整理収納アドバイザー1級で収納ライターの伊藤まきが、家の中の “片付かない”ちょっとした悩みを“簡単で安く”解決するコツを提案します!
今回の相談:大掃除って、やらなきゃダメですか?
年末になると、「大掃除」の圧が迫ります。スッキリした新年を迎えるためにも、一掃したいけれど「やる気」が出ない方も多いのでは? その原因は、モノが多すぎるからかもしれません。ホームクリーニングを専門にしている方のお話に、そのヒントがありました。
「掃除依頼をする家ほど、モノが多すぎて時間と手間がかかります。私たちの仕事は、棚の上を拭くにもモノを元に戻さなければなりません。だから、頑固な汚れを落としてもすぐ元通りになります。実は、『モノを減らす』ほうが重要ですよ」

筆者も片付け訪問に伺うたびに、「モノの量=汚れの量」を実感しています。掃除が「メンドクサイ」と感じるのは、モノを動かす手間が目に見えるからです。例えば、写真のような状態なら? 掃除までの行程が遠く、気力を奪われます。
頑固な汚れが溜まる家には、共通点があります。一番の理由はモノが多すぎるからですが、住人自身が、「汚れる仕組み」を作っているのも問題です。

[1]キッチン周りにモノがいっぱい
キッチンのシンクやコンロ周りには、出しっぱなしのモノが多いため油汚れや水アカが増えます。水切りラックの周り、排水口の中もドロドロです。
[2]トイレは3点カバー付き
布モノは、定期的に洗わなければ不衛生に。細かく飛び散る汚れのため、プッシュ式のアルコール除菌で便座をマメに拭くほうが汚れも溜まりません。汚れを防止するラグやマット類を敷きっぱなしの家ほど、裏側が汚れています。
[3]床や棚上にモノが置きっぱなし
床にモノが散乱しているほど、掃除機をかける作業が面倒になります。棚やテーブルの上のホコリも、モノが少なければサッと拭くだけです。
[4]掃除グッズの種類が多い
場所別の洗剤、ナチュラル系の粉洗剤、100均の掃除シート、モップ類やブラシが多いなど、選択がありすぎて「使い分け」や「出し入れ」さえ疲れます。
[5]小物が仕分けされていない
引き出しやカゴの中も、ホコリが溜まります。細かいモノは、収納箱や袋に仕分けしましょう。箱の中からワンアクションで動かせるほど、簡単になります。
[6]家具や家電が重たい
重たい掃除機よりも、片手で持てるスティック型なら掃除力が上がります。空気清浄機にキャスターを付け、椅子に滑り止めシートを貼るだけで違いがわかります。
モノが多いほどいつか役に立つ、モノが手に届く範囲にあれば簡単になる……。そんな情報や思い込みに反して、やるべき家事が増えています。

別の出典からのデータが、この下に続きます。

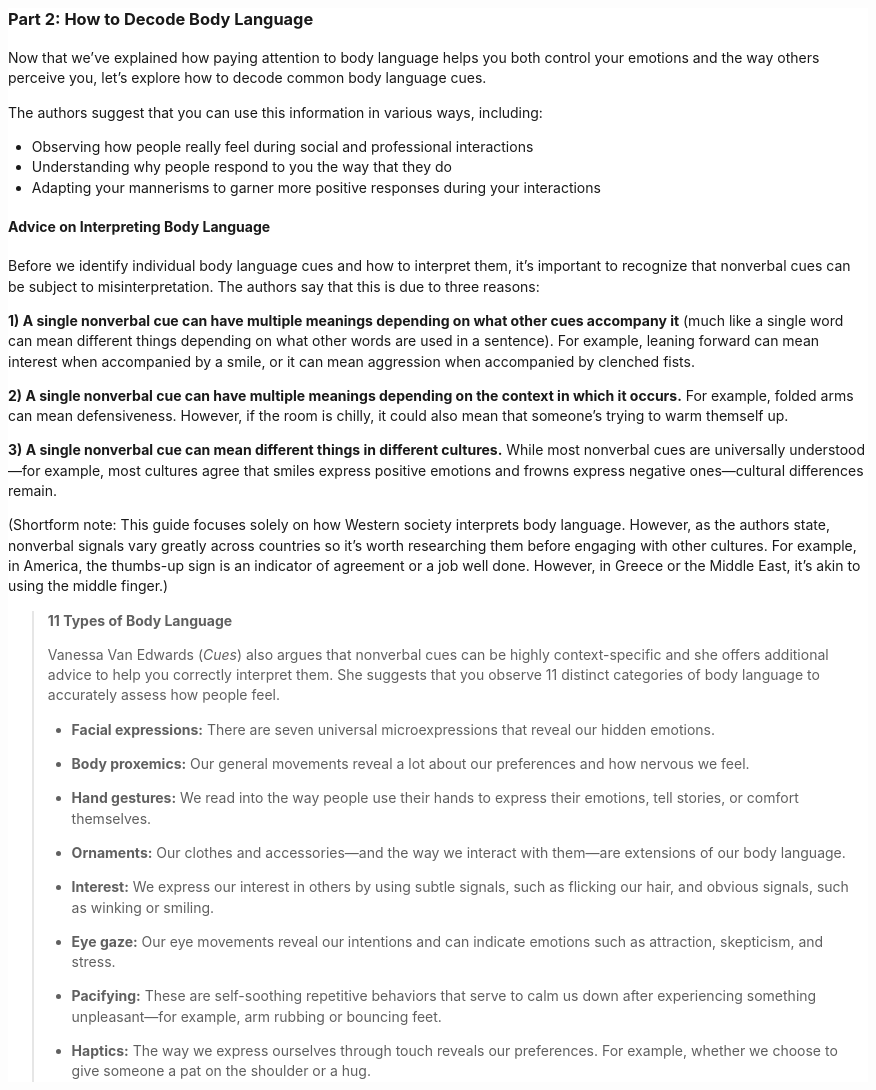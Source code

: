 ### Part 2: How to Decode Body Language

Now that we’ve explained how paying attention to body language helps you both control your emotions and the way others perceive you, let’s explore how to decode common body language cues.

The authors suggest that you can use this information in various ways, including:

  * Observing how people really feel during social and professional interactions
  * Understanding why people respond to you the way that they do
  * Adapting your mannerisms to garner more positive responses during your interactions



#### Advice on Interpreting Body Language

Before we identify individual body language cues and how to interpret them, it’s important to recognize that nonverbal cues can be subject to misinterpretation. The authors say that this is due to three reasons:

**1) A single nonverbal cue can have multiple meanings depending on what other cues accompany it** (much like a single word can mean different things depending on what other words are used in a sentence). For example, leaning forward can mean interest when accompanied by a smile, or it can mean aggression when accompanied by clenched fists.

**2) A single nonverbal cue can have multiple meanings depending on the context in which it occurs.** For example, folded arms can mean defensiveness. However, if the room is chilly, it could also mean that someone’s trying to warm themself up.

**3) A single nonverbal cue can mean different things in different cultures.** While most nonverbal cues are universally understood—for example, most cultures agree that smiles express positive emotions and frowns express negative ones—cultural differences remain.

(Shortform note: This guide focuses solely on how Western society interprets body language. However, as the authors state, nonverbal signals vary greatly across countries so it’s worth researching them before engaging with other cultures. For example, in America, the thumbs-up sign is an indicator of agreement or a job well done. However, in Greece or the Middle East, it’s akin to using the middle finger.)

> **11 Types of Body Language**
> 
> Vanessa Van Edwards (_Cues_) also argues that nonverbal cues can be highly context-specific and she offers additional advice to help you correctly interpret them. She suggests that you observe 11 distinct categories of body language to accurately assess how people feel.
> 
>   * **Facial expressions:** There are seven universal microexpressions that reveal our hidden emotions.
> 
>   * **Body proxemics:** Our general movements reveal a lot about our preferences and how nervous we feel.
> 
>   * **Hand gestures:** We read into the way people use their hands to express their emotions, tell stories, or comfort themselves.
> 
>   * **Ornaments:** Our clothes and accessories—and the way we interact with them—are extensions of our body language.
> 
>   * **Interest:** We express our interest in others by using subtle signals, such as flicking our hair, and obvious signals, such as winking or smiling.
> 
>   * **Eye gaze:** Our eye movements reveal our intentions and can indicate emotions such as attraction, skepticism, and stress.
> 
>   * **Pacifying:** These are self-soothing repetitive behaviors that serve to calm us down after experiencing something unpleasant—for example, arm rubbing or bouncing feet.
> 
>   * **Haptics:** The way we express ourselves through touch reveals our preferences. For example, whether we choose to give someone a pat on the shoulder or a hug.
>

大掃除の「やる気」が出ないなら、「捨てる」から始めましょう。面倒なのは、「片付け→断捨離→整理収納→掃除」と行程が長いからです。年末年始は、各自治体の「ゴミ出し〆切日」があります。その日をゴールと決めて、2019年に溜め込んだ「負を感じるモノ」&「不用品のモノ」と決別を!
とはいえ、その「捨てる」が難しい方は「10の呪縛」による恐れ、迷い、優しさによるものです。重度の汚部屋さんも、呪縛が解ければ驚くほど手放せます。
迷わない場所から「30秒で捨てる!」

また、片付けが苦手な人ほど「どこから手をつけるの?」と固まります。
まずは[1]クローゼットからスタートを! 身につけるモノほど、瞬時に判断できます。お気に入りの服なら30秒で「必要」と答えますが、高かったから、まだ使えるから、◯◯だから〜と「負の理由」を持つモノは、タンスの肥やしです。30秒以上迷ったら「保留箱」に分けて、再検討へ回します。
[2]の押し入れは、死蔵品が埋まっているケースばかり。[1]と[2]の片付けで、収納ケースや家電など「大型の不用品」が出てきます。余白が生まれるので、溢れたモノを置く場所の目処もつきます。[3]以降は、使用頻度を元に「負の理由」を持つモノと片をつけます。
[まとめ]
大掃除よりも、「捨てる」が先です! 不用品を転売した予算で、ホームクリーニングを依頼するほうが効率的です。プロによる掃除は、仕上がりも完璧で満足度も高めです。しかも、窓、ベランダ、屋外の掃除を真冬にやる必要もありません。掃除が簡単になる空間にすることが、「捨てる」の効果です。